A Ana Sardanica, rapariga de mau génio e parcas carnes, de quem a beleza se tinha distanciado vivia atormentada com a possibilidade de ficar solteirona, o que, lhe aumentava ainda mais o mau génio. Diga-se, que de cada palavra da Ana Sardanica resultavam quartro ou cinco pragas das mais marcantes. Contudo, era possuidora de uma vontade indómita de trabalhar, pois com essa atitude mostrava às outras (as bonitas e de fartas pernas e peito)que lá por ser pequenina não era menos que ninguém, ou seja, procurava suplantar-se a todas fosse no que fosse.
Apesar de todas estas qualidades a Ana não arranjava namorado e, claro, o Galdério pelo seu passado também não.
Por isso, o Galdério lá fisgou a Ana Sardanica e juntaram os trapinhos! Convém dizer que o Galdério era homem que exercia algum fascinio sobre as outras damas, pois era rapaz bem parecido e o seu passado incógnito alimentava as histórias mais incriveis passadas com mulheres das terras por onde andou . Isto atormentava a Ana Sardanica que permanentemente descarregava a sua bilis no pobre do Galdério, que respondia com algumas tareias. Como deven calcular as discussões entre o Galdério e Ana Sardanica eram temperadas com um chorrilho de pragas ditadas pela Sardanica que levavam a vizinhança a babar-se de gozo, pois enquanto ela praguejava em tom normal e quezilento, o Galdério com a sua voz de tenor fazia-o com quanta força podia. Por isso, quer brigassem dentro ou fora de casa, as discussões tinham caracter público.
Com o decorrer dos anos o Galdério perdeu o fulgor; a Ana Sardanica continuou a rogar pragas, que´agora eram dirigidas em quantidade e qualidade consoante o Galdério voltasse a casa mais ou menos bêbedo, sendo frequente as vezes em que chegava mais que menos.

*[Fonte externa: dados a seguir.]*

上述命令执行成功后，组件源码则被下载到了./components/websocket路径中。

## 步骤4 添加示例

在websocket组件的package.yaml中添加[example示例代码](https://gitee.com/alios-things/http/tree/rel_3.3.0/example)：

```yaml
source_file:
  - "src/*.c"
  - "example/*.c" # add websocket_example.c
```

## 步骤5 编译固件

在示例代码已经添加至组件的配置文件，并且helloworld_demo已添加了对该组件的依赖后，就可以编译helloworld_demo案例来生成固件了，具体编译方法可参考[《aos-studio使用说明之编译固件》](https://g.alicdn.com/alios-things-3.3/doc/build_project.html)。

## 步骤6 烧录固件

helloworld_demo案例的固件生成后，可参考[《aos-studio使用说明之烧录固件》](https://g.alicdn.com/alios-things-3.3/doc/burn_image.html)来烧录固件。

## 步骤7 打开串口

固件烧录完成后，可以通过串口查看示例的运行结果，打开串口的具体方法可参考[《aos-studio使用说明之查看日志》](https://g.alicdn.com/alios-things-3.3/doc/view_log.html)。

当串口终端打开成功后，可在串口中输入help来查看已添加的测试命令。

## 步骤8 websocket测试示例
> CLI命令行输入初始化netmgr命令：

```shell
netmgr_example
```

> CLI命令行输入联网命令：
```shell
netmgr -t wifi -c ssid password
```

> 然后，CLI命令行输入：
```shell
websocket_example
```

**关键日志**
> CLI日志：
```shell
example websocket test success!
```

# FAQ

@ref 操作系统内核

Reforçando o que se disse quanto à sua vontade de demonstrar que era mais forte que as mulheres ditas fortes, será bom lembrar que a Ana Sardanica quando se deslocava à Charneca para trazer lenha com que havia de fazer as refeições, transportava à cabeça um feixe de lenha de tal modo grande que, visto a certa distância dava a sensação que o feixe se deslocava sózinho, poi não era possivel vislumbrá-la devido à sua pequenês.
Não posso deixar de contar um pequeno episódio(dos muitos) ocorrido com a Sardanica em dia de manhã soalheira:
Já velhota, estava a Ana Sardanica sentada em frente da casa a costurar e, como habitualmente rogando pragas por já não ver bem a costura; então, dois sobrinhos netos que brincavam próximo querendo ouvir mais umas pragas form buscar uns óculos de soldar a electrógénio e disseram; tia ponha estes óculos que é para ver melhor; esperando claro que ela os invectivasse com uma pragas que só ela sabia rogar ;enganaram-se, pois a dita Sardanica agradeceu comovida aos sobrinhos dizendo que estava a ver que era uma maravilha. Claro que não ficaram sem a doze de pragas pois passados uns momentos a Sardanica começou a picar os dedos com a agulha e aí, nem Deus escapou.
Nota: conheci pessoalmente estes personagens e privei durante algum tempo com o Galdério, pois quando os anos já pesavam muito, o Galdério tomava algumas refeições na casa de minha mãe, sendo o cacau com leite ao pequeno almoço o que mais o confortava.